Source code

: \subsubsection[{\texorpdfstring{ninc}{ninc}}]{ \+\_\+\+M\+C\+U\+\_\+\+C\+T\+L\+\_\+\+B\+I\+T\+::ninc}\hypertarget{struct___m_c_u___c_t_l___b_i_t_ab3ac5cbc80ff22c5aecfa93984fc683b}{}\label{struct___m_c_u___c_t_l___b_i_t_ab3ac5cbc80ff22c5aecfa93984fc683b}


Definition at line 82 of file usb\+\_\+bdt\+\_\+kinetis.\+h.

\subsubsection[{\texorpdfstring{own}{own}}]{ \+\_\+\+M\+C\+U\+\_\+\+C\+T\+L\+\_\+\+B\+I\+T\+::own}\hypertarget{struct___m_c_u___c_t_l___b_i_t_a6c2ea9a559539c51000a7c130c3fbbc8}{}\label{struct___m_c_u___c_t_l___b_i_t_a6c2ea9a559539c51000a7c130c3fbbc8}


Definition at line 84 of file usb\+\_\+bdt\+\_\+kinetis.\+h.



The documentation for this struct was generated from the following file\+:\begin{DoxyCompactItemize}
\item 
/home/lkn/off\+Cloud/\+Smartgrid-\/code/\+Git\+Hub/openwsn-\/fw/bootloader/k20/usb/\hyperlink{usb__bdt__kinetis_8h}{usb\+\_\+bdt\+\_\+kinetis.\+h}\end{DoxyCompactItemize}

TO DO:
Each line above must be retyped exactly.

RESPONSE TO THE TASK:
Source code

: \subsubsection[{\texorpdfstring{ninc}{ninc}}]{ \+\_\+\+M\+C\+U\+\_\+\+C\+T\+L\+\_\+\+B\+I\+T\+::ninc}\hypertarget{struct___m_c_u___c_t_l___b_i_t_ab3ac5cbc80ff22c5aecfa93984fc683b}{}\label{struct___m_c_u___c_t_l___b_i_t_ab3ac5cbc80ff22c5aecfa93984fc683b}


Definition at line 82 of file usb\+\_\+bdt\+\_\+kinetis.\+h.

\subsubsection[{\texorpdfstring{own}{own}}]{ \+\_\+\+M\+C\+U\+\_\+\+C\+T\+L\+\_\+\+B\+I\+T\+::own}\hypertarget{struct___m_c_u___c_t_l___b_i_t_a6c2ea9a559539c51000a7c130c3fbbc8}{}\label{struct___m_c_u___c_t_l___b_i_t_a6c2ea9a559539c51000a7c130c3fbbc8}


Definition at line 84 of file usb\+\_\+bdt\+\_\+kinetis.\+h.



The documentation for this struct was generated from the following file\+:\begin{DoxyCompactItemize}
\item 
/home/lkn/off\+Cloud/\+Smartgrid-\/code/\+Git\+Hub/openwsn-\/fw/bootloader/k20/usb/\hyperlink{usb__bdt__kinetis_8h}{usb\+\_\+bdt\+\_\+kinetis.\+h}\end{DoxyCompactItemize}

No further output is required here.